Hometown: New York City
Majors: African American studies and international studies
Big picture: Ayanna Legros spent this past year as co-director of the Northwestern University Conference on Human Rights, which hosts the largest undergraduate student–organized and student-attended conference on human rights in the United States. While studying abroad in Madrid, she served as an intern at the Adventist Development and Relief Agency, where she translated international development projects from Spanish to English (she also speaks Haitian Creole and French) and taught an English class to recent immigrants at the Center for Integration and Employment. With a grant from the Davis Projects for Peace, Legros will begin working with Northwestern senior Leslie Clark in the Dominican Republic in July at the Movement of Dominican-Haitian Women, a nongovernmental organization that helps Dominican Republic–born women of Haitian descent who have no legal status.

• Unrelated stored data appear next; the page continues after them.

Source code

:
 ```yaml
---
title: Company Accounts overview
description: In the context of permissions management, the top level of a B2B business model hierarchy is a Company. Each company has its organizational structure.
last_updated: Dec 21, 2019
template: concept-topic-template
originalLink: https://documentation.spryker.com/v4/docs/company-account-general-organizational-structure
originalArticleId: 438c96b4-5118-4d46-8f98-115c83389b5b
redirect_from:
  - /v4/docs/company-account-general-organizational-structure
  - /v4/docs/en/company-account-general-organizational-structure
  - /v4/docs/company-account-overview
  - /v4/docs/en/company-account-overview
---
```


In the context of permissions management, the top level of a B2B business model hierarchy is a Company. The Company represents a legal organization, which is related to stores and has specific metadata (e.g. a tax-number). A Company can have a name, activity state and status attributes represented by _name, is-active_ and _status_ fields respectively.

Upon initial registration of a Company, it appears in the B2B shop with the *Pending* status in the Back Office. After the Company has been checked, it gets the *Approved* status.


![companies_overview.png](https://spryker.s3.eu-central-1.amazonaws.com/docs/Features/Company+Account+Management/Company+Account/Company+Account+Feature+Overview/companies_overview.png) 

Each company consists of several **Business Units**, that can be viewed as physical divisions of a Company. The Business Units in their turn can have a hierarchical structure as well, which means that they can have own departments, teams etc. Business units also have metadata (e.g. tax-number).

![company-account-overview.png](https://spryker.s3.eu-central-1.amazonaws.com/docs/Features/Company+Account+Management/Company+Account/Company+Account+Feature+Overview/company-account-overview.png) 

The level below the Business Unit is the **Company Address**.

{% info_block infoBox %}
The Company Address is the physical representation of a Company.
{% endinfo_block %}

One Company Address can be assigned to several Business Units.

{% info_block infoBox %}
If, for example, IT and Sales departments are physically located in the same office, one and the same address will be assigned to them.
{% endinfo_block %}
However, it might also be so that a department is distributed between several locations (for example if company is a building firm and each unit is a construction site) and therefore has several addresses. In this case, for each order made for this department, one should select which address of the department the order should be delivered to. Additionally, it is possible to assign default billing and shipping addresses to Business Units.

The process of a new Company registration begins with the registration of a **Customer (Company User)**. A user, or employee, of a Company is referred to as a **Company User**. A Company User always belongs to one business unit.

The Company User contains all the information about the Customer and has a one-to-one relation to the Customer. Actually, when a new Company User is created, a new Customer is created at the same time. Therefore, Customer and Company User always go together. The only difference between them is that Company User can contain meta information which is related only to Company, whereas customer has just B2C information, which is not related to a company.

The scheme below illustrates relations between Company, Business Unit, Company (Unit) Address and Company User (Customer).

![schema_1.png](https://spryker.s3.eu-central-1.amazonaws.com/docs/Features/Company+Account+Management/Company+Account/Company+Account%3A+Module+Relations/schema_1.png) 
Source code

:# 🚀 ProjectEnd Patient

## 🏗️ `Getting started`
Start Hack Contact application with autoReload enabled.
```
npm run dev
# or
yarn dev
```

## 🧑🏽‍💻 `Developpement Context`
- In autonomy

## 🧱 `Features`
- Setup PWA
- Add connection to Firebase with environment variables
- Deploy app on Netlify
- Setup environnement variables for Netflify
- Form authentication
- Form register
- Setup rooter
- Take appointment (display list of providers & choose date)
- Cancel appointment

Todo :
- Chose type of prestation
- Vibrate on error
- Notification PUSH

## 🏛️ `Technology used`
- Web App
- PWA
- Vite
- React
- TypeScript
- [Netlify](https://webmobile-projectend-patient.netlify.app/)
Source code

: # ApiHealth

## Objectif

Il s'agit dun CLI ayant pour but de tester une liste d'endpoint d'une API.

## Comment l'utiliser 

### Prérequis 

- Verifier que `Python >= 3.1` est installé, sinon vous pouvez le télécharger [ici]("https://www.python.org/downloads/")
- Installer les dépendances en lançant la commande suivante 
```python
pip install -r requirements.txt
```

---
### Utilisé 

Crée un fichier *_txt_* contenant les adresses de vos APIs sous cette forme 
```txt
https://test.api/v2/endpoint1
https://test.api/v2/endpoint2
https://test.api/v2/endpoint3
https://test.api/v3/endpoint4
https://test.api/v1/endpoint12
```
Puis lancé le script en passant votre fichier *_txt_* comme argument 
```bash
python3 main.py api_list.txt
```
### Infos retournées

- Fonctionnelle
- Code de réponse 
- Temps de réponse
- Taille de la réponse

In her own words: “My parents immigrated to the States to escape the François Duvalier dictatorship in Haiti. When I was young, they talked about the political turmoil in Haiti and explained their reasons for leaving. So human rights was often a topic of conversation in my home. Those issues were just a part of my daily life.
“I traveled to Haiti at ages 6, 12 and 17, and those three trips helped shape how I see the world around me. My parents made sure that my brother and I knew Haitian history — and more broadly, Latin American and Caribbean history.”
“Growing up in New York City during the ’90s, I was constantly surrounded by issues of race and social justice, and attending protests or watching news about these issues was not uncommon in my household.”
On human rights: “At times it is easy to feel discouraged about fighting for human rights. What is a human right? It means different things to different people. Yet, as someone who is about to graduate, it was important to see at the NU Conference on Human Rights both college students and adults in various fields talk about what it means and who is responsible for protecting these ‘rights.’ When you get all these people from all different backgrounds in the same room, that’s when the magic really begins.”